The challenge of making classic entertainment products work on current technology
Entertainment products are more "timeless" than most software products. Whereas few would really want to use Microsoft Word 1.0, even if they could get it to work, millions of adults and children still watch Pixar's Monsters, Inc. and Finding Nemo, and read classic interactive storybooks released a decade or more ago. But making such classic entertainment products work well for today's markets and users can be as challenging, if not more so, than making Word 1.0 work on Windows 8.
Just as computer technology evolves and introduces new features that make revising software necessary, technological innovations - such as the introduction of stereoscopic 3D movies for the mass-market - created the need to release revised versions of Pixar movies in a new form and format suitable for stereoscopic projection. That required reviving the software and systems that created the original Pixar movies to re-render each frame of the movie as two frames stereoscopically aligned.

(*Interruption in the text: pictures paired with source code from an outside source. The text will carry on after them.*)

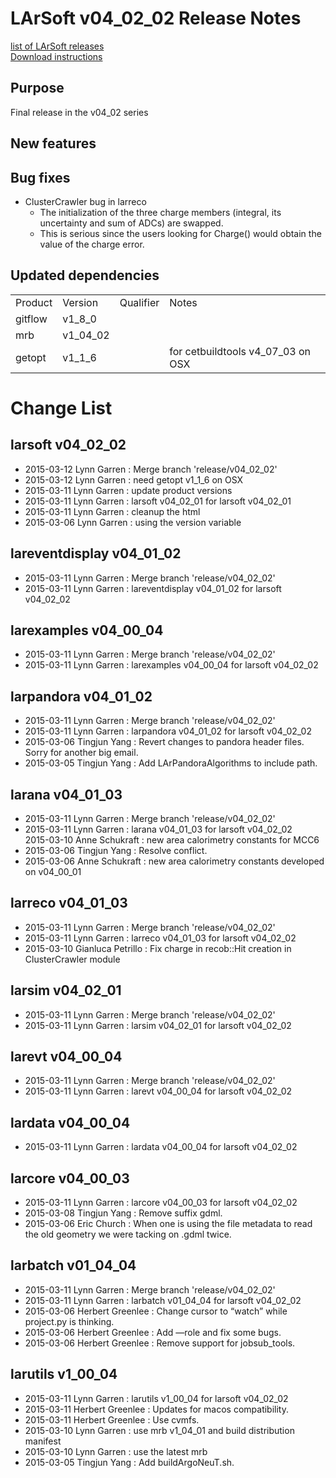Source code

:# LArSoft v04_02_02 Release Notes



[list of LArSoft releases](LArSoft_release_list)  
[Download instructions](https://scisoft.fnal.gov/scisoft/bundles/larsoft/v04_02_02/larsoft-v04_02_02.html)

## Purpose

Final release in the v04_02 series

## New features

## Bug fixes

-   ClusterCrawler bug in larreco
    -   The initialization of the three charge members (integral, its uncertainty and sum of ADCs) are swapped.
    -   This is serious since the users looking for Charge() would obtain the value of the charge error.

## Updated dependencies

|         |          |           |                                   |
|---------|----------|-----------|-----------------------------------|
| Product | Version  | Qualifier | Notes                             |
| gitflow | v1_8_0  |           |                                   |
| mrb     | v1_04_02 |           |                                   |
| getopt  | v1_1_6  |           | for cetbuildtools v4_07_03 on OSX |

# Change List

## larsoft v04_02_02

-   2015-03-12 Lynn Garren : Merge branch 'release/v04_02_02'
-   2015-03-12 Lynn Garren : need getopt v1_1_6 on OSX
-   2015-03-11 Lynn Garren : update product versions
-   2015-03-11 Lynn Garren : larsoft v04_02_01 for larsoft v04_02_01
-   2015-03-11 Lynn Garren : cleanup the html
-   2015-03-06 Lynn Garren : using the version variable

## lareventdisplay v04_01_02

-   2015-03-11 Lynn Garren : Merge branch 'release/v04_02_02'
-   2015-03-11 Lynn Garren : lareventdisplay v04_01_02 for larsoft v04_02_02

## larexamples v04_00_04

-   2015-03-11 Lynn Garren : Merge branch 'release/v04_02_02'
-   2015-03-11 Lynn Garren : larexamples v04_00_04 for larsoft v04_02_02

## larpandora v04_01_02

-   2015-03-11 Lynn Garren : Merge branch 'release/v04_02_02'
-   2015-03-11 Lynn Garren : larpandora v04_01_02 for larsoft v04_02_02
-   2015-03-06 Tingjun Yang : Revert changes to pandora header files. Sorry for another big email.
-   2015-03-05 Tingjun Yang : Add LArPandoraAlgorithms to include path.

## larana v04_01_03

-   2015-03-11 Lynn Garren : Merge branch 'release/v04_02_02'
-   2015-03-11 Lynn Garren : larana v04_01_03 for larsoft v04_02_02  
    2015-03-10 Anne Schukraft : new area calorimetry constants for MCC6
-   2015-03-06 Tingjun Yang : Resolve conflict.
-   2015-03-06 Anne Schukraft : new area calorimetry constants developed on v04_00_01

## larreco v04_01_03

-   2015-03-11 Lynn Garren : Merge branch 'release/v04_02_02'
-   2015-03-11 Lynn Garren : larreco v04_01_03 for larsoft v04_02_02
-   2015-03-10 Gianluca Petrillo : Fix charge in recob::Hit creation in ClusterCrawler module

## larsim v04_02_01

-   2015-03-11 Lynn Garren : Merge branch 'release/v04_02_02'
-   2015-03-11 Lynn Garren : larsim v04_02_01 for larsoft v04_02_02

## larevt v04_00_04

-   2015-03-11 Lynn Garren : Merge branch 'release/v04_02_02'
-   2015-03-11 Lynn Garren : larevt v04_00_04 for larsoft v04_02_02

## lardata v04_00_04

-   2015-03-11 Lynn Garren : lardata v04_00_04 for larsoft v04_02_02

## larcore v04_00_03

-   2015-03-11 Lynn Garren : larcore v04_00_03 for larsoft v04_02_02
-   2015-03-08 Tingjun Yang : Remove suffix gdml.
-   2015-03-06 Eric Church : When one is using the file metadata to read the old geometry we were tacking on .gdml twice.

## larbatch v01_04_04

-   2015-03-11 Lynn Garren : Merge branch 'release/v04_02_02'
-   2015-03-11 Lynn Garren : larbatch v01_04_04 for larsoft v04_02_02
-   2015-03-06 Herbert Greenlee : Change cursor to “watch” while project.py is thinking.
-   2015-03-06 Herbert Greenlee : Add —role and fix some bugs.
-   2015-03-06 Herbert Greenlee : Remove support for jobsub_tools.

## larutils v1_00_04

-   2015-03-11 Lynn Garren : larutils v1_00_04 for larsoft v04_02_02
-   2015-03-11 Herbert Greenlee : Updates for macos compatibility.
-   2015-03-11 Herbert Greenlee : Use cvmfs.
-   2015-03-10 Lynn Garren : use mrb v1_04_01 and build distribution manifest
-   2015-03-10 Lynn Garren : use the latest mrb
-   2015-03-05 Tingjun Yang : Add buildArgoNeuT.sh.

Reviving the Pixar rendering software (RenderMan) wasn't actually necessary - it continues to be used to produce Pixar's latest movies as well as special effects for innumerable major motion pictures. But getting it to correctly render each frame was a challenge because not all the information necessary to produce frames from two new viewpoints was available. This made the creation of the stereoscopic versions of Monsters, Inc. and Finding Nemo (originally released in 2001 and 2003, respectively) impossible without overcoming the software rot that had occurred in the meantime.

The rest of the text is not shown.